» **DATA FOR PROCESSING**
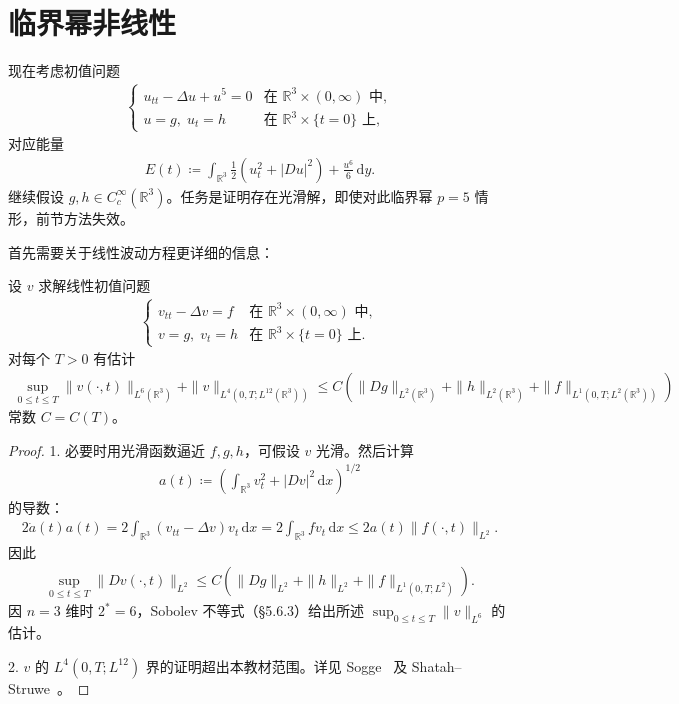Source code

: \documentclass[../../main.tex]{subfiles}
\begin{document}
\section{临界幂非线性}\label{section:ch12-临界幂非线性}

现在考虑初值问题
\begin{align}
\begin{cases}
u_{tt}-\Delta u+u^5=0 & \text{在 } \mathbb{R}^3\times(0,\infty) \text{ 中},\\
u=g,\;u_t=h & \text{在 } \mathbb{R}^3\times\{t=0\} \text{ 上},
\end{cases}
\label{align:ch12-临界初值}
\end{align}
对应能量
\begin{align}
E(t)\coloneqq\int_{\mathbb{R}^3}\frac{1}{2}(u_t^2+|Du|^2)+\frac{u^6}{6}\,\mathrm{d}y.
\label{align:ch12-临界能量}
\end{align}
继续假设 $g,h\in C_c^\infty(\mathbb{R}^3)$。任务是证明存在光滑解，即使对此临界幂 $p=5$ 情形，前节方法失效。

首先需要关于线性波动方程更详细的信息：

\begin{theorem}[三维波动方程的估计。]\label{theorem:ch12-三维波动估计}设 $v$ 求解线性初值问题
\begin{align}
\begin{cases}
v_{tt}-\Delta v=f & \text{在 } \mathbb{R}^3\times(0,\infty) \text{ 中},\\
v=g,\;v_t=h & \text{在 } \mathbb{R}^3\times\{t=0\} \text{ 上}.
\end{cases}
\label{align:ch12-线性波动}
\end{align}
对每个 $T>0$ 有估计
\begin{align}
\sup_{0\leqslant t\leqslant T}\|v(\cdot,t)\|_{L^6(\mathbb{R}^3)}+\|v\|_{L^4(0,T;L^{12}(\mathbb{R}^3))}\leqslant C(\|Dg\|_{L^2(\mathbb{R}^3)}+\|h\|_{L^2(\mathbb{R}^3)}+\|f\|_{L^1(0,T;L^2(\mathbb{R}^3))})
\label{align:ch12-波动估计}
\end{align}
常数 $C=C(T)$。
\end{theorem}

\begin{proof}
1. 必要时用光滑函数逼近 $f,g,h$，可假设 $v$ 光滑。然后计算
\begin{align*}
a(t)\coloneqq\left(\int_{\mathbb{R}^3}v_t^2+|Dv|^2\,\mathrm{d}x\right)^{1/2}
\end{align*}
的导数：
\begin{align*}
2\dot{a}(t)a(t)=2\int_{\mathbb{R}^3}(v_{tt}-\Delta v)v_t\,\mathrm{d}x=2\int_{\mathbb{R}^3}fv_t\,\mathrm{d}x\leqslant 2a(t)\|f(\cdot,t)\|_{L^2}.
\end{align*}
因此
\begin{align*}
\sup_{0\leqslant t\leqslant T}\|Dv(\cdot,t)\|_{L^2}\leqslant C(\|Dg\|_{L^2}+\|h\|_{L^2}+\|f\|_{L^1(0,T;L^2)}).
\end{align*}
因 $n=3$ 维时 $2^*=6$，Sobolev 不等式（\S5.6.3）给出所述 $\sup_{0\leqslant t\leqslant T}\|v\|_{L^6}$ 的估计。

2. $v$ 的 $L^4(0,T;L^{12})$ 界的证明超出本教材范围。详见 Sogge~\cite{So} 及 Shatah--Struwe~\cite{S-S}。
\end{proof}
\end{document}
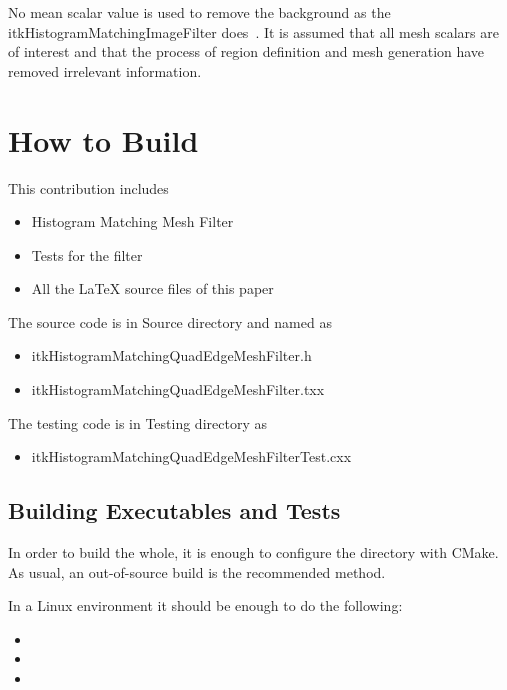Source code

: \documentclass{InsightArticle}
\begin{document}
No mean scalar value is used to remove the background
as the itkHistogramMatchingImageFilter does~\cite{ITKSoftwareGuide,ITKSoftwareGuideSecondEdition}.
It is assumed that all mesh scalars are of interest and that the
process of region definition and mesh generation
have removed irrelevant information.

\section{How to Build}

This contribution includes

\begin{itemize}
\item Histogram Matching Mesh Filter
\item Tests for the filter
\item All the LaTeX source files of this paper
\end{itemize}

The source code is in Source directory and named as 

\begin{itemize}
\item itkHistogramMatchingQuadEdgeMeshFilter.h
\item itkHistogramMatchingQuadEdgeMeshFilter.txx
\end{itemize}

The testing code is in Testing directory as

\begin{itemize}
\item itkHistogramMatchingQuadEdgeMeshFilterTest.cxx
\end{itemize}

\subsection{Building Executables and Tests}

In order to build the whole, it is enough to configure the directory with
CMake. As usual, an out-of-source build is the recommended method.

In a Linux environment it should be enough to do the following:

\begin{itemize}
\item {}
\item {}
\item {}
\end{itemize}
\end{document}
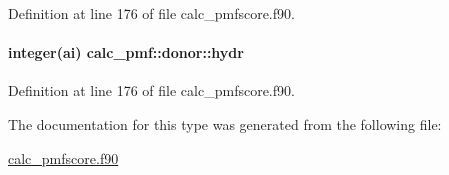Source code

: Definition at line 176 of file calc\-\_\-pmfscore.\-f90.

\hypertarget{structcalc__pmf_1_1donor_aa574638324f14dc13d08c5494590a36e}{
\paragraph[{hydr}]{\setlength{\rightskip}{0pt plus 5cm}integer(ai) calc\-\_\-pmf\-::donor\-::hydr}}\label{structcalc__pmf_1_1donor_aa574638324f14dc13d08c5494590a36e}


Definition at line 176 of file calc\-\_\-pmfscore.\-f90.



The documentation for this type was generated from the following file\-:\begin{DoxyCompactItemize}
\item 
\hyperlink{calc__pmfscore_8f90}{calc\-\_\-pmfscore.\-f90}\end{DoxyCompactItemize}
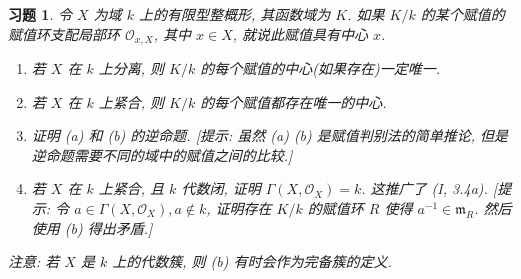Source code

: \documentclass{article}
\theoremstyle{exercise}
\newtheorem{exercise}{习题}[section]
\theoremstyle{plain}
\theoremstyle{remark}
\def\gm{\mathfrak{m}}
\def\cO{\mathscr{O}}
\begin{document}
\begin{exercise}
  令 $X$ 为域 $k$ 上的有限型整概形, 其函数域为 $K$.
  如果 $K / k$ 的某个赋值的赋值环支配局部环 $\cO_{x, X}$, 其中 $x \in X$,
  就说此赋值具有\emph{中心} $x$.
  \begin{enumerate}[label=(\alph*)]
    \item 若 $X$ 在 $k$ 上分离, 则 $K / k$ 的每个赋值的中心(如果存在)一定唯一.
    \item 若 $X$ 在 $k$ 上紧合, 则 $K / k$ 的每个赋值都存在唯一的中心.
    \item 证明 (a) 和 (b) 的逆命题.
          [\emph{提示: 虽然 (a) (b) 是赋值判别法的简单推论,
          但是逆命题需要不同的域中的赋值之间的比较.}]
    \item 若 $X$ 在 $k$ 上紧合, 且 $k$ 代数闭,
          证明 $\Gamma(X, \cO_X) = k$.
          这推广了 (I, 3.4a).
          [\emph{提示: 令 $a \in \Gamma(X, \cO_X), a \notin k$,
          证明存在 $K / k$ 的赋值环 $R$ 使得 $a^{-1} \in \gm_R$.
          然后使用 (b) 得出矛盾.}]
  \end{enumerate}
  \textit{注意:} 若 $X$ 是 $k$ 上的代数簇, 则 (b) 有时会作为完备簇的定义.
\end{exercise}
\end{document}

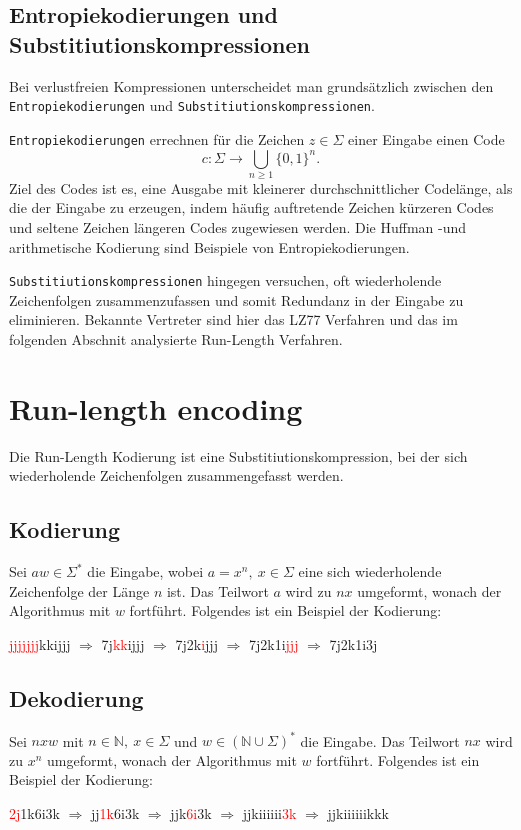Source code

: \documentclass{article}
\newcommand{\R}{\Rightarrow}
\newcommand{\bb}[1]{\mathbb{{#1}}}
\newcommand{\red}{\textcolor{red}}
\newcommand{\para}{\par\null\par}
\begin{document}
\subsection{Entropiekodierungen und Substitiutionskompressionen}
Bei verlustfreien Kompressionen unterscheidet man grundsätzlich zwischen den
\texttt{Entropiekodierungen} und \texttt{Substitiutionskompressionen}.
\para
\texttt{Entropiekodierungen} errechnen für die Zeichen $z \in \Sigma$ einer Eingabe einen Code 
\[c: \Sigma \to \bigcup\limits_{n\geq1} \{0,1\}^n.\]
Ziel des Codes ist es, eine Ausgabe mit kleinerer durchschnittlicher Codel\"ange, 
als die der Eingabe zu erzeugen, indem häufig auftretende Zeichen 
kürzeren Codes und seltene Zeichen längeren Codes zugewiesen werden.
Die Huffman -und arithmetische Kodierung sind Beispiele von Entropiekodierungen.
\para
\texttt{Substitiutionskompressionen} hingegen versuchen, oft wiederholende Zeichenfolgen 
zusammenzufassen und somit Redundanz in der Eingabe zu eliminieren. Bekannte Vertreter
sind hier das LZ77 Verfahren und das im folgenden Abschnit analysierte Run-Length Verfahren.
\newpage
\section{Run-length encoding} 
Die Run-Length Kodierung ist eine Substitiutionskompression, bei der sich wiederholende
Zeichenfolgen zusammengefasst werden.
\subsection{Kodierung}
Sei $aw \in \Sigma^*$ die Eingabe, wobei $a = x^n,~x\in \Sigma$ eine
sich wiederholende Zeichenfolge der Länge $n$ ist. Das Teilwort $a$ wird zu $nx$ umgeformt, 
wonach der Algorithmus mit $w$ fortführt. Folgendes ist ein Beispiel der Kodierung:
\begin{center}
    \red{jjjjjjj}kkijjj $\R$ 7j\red{kk}ijjj $\R$ 7j2k\red{i}jjj $\R$ 7j2k1i\red{jjj} $\R$ 7j2k1i3j
\end{center}
\subsection{Dekodierung}
Sei $nxw$ mit $n\in \bb{N},~x\in\Sigma$ und $w\in(\bb{N}\cup\Sigma)^*$ die Eingabe. Das Teilwort $nx$ wird
zu $x^n$ umgeformt, wonach der Algorithmus mit $w$ fortführt. Folgendes ist ein Beispiel der Kodierung:
\begin{center}
    \red{2j}1k6i3k $\R$ jj\red{1k}6i3k $\R$ jjk\red{6i}3k $\R$ jjkiiiiii\red{3k} $\R$ jjkiiiiiikkk
\end{center}
\newpage
\end{document}
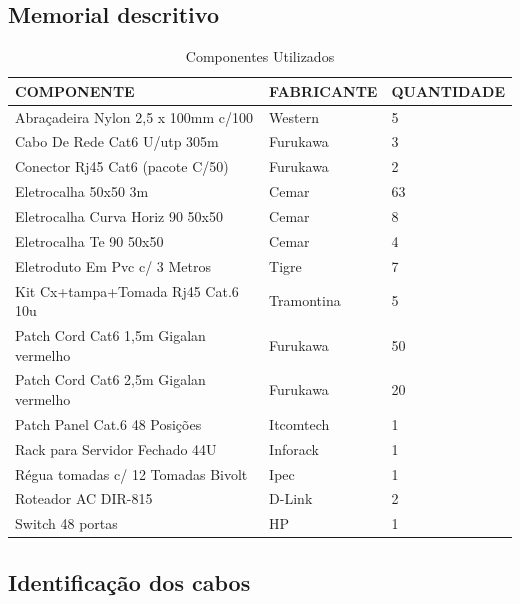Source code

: \documentclass[	DIV=calc,%
paper=a4,%
fontsize=12pt,%
onecolumn]{scrartcl}	 					%
\begin{document}
	\clearpage
	\recalctypearea
	\subsection{Memorial descritivo}
	
\begin{table}[h!]
	\footnotesize
	\centering
	\caption{Componentes Utilizados}
	\label{tab2} %
	\begin{tabular}{lll}
		\toprule
		{\textbf{COMPONENTE}} & {\textbf{FABRICANTE}} & {\textbf{QUANTIDADE}} \\
		\midrule
		Abraçadeira Nylon 2,5 x 100mm c/100   & Western    & 5          \\
		Cabo De Rede Cat6 U/utp 305m          & Furukawa   & 3          \\
		Conector Rj45 Cat6 (pacote C/50)      & Furukawa   & 2         \\
		Eletrocalha 50x50 3m                  & Cemar      & 63         \\
		Eletrocalha Curva Horiz 90 50x50      & Cemar      & 8          \\
		Eletrocalha Te 90 50x50               & Cemar      & 4          \\
		Eletroduto Em Pvc c/ 3 Metros         & Tigre      & 7          \\
		Kit Cx+tampa+Tomada Rj45 Cat.6 10u    & Tramontina & 5          \\
		Patch Cord Cat6 1,5m Gigalan vermelho & Furukawa   & 50         \\
		Patch Cord Cat6 2,5m Gigalan vermelho & Furukawa   & 20         \\
		Patch Panel Cat.6 48 Posições         & Itcomtech  & 1          \\
		Rack para Servidor Fechado 44U        & Inforack   & 1          \\
		Régua tomadas c/ 12 Tomadas Bivolt    & Ipec       & 1          \\
		Roteador AC DIR-815                   & D-Link     & 2          \\
		Switch 48 portas                      & HP         & 1          \\
		\toprule
	\end{tabular}
\end{table}
	
	\subsection{Identificação dos cabos}
\end{document}
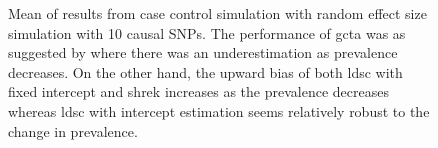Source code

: \begin{figure}
{					
					\label{fig:ldscInCC10RandMean}
				}
				\caption[Mean of Case Control Simulation Results (10 Causal)]
				{Mean of results from case control simulation with random effect size simulation with 10 causal \glspl{SNP}.
					The performance of \gls{gcta} was as suggested by \citet{Golan2014} where there was an underestimation as prevalence decreases.
					On the other hand, the upward bias of both \gls{ldsc} with fixed intercept and \gls{shrek} increases as the prevalence decreases whereas \gls{ldsc} with intercept estimation seems relatively robust to the change in prevalence.
				} 
				\label{fig:CC10RandMean}
			\end{figure}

» **WHAT THE TASK REQUIRES**
Search each line of the data above for "theoremstyle", and copy the lines where it occurs.

» **SOLUTION**
\theoremstyle{exercise}
\theoremstyle{plain}
\theoremstyle{remark}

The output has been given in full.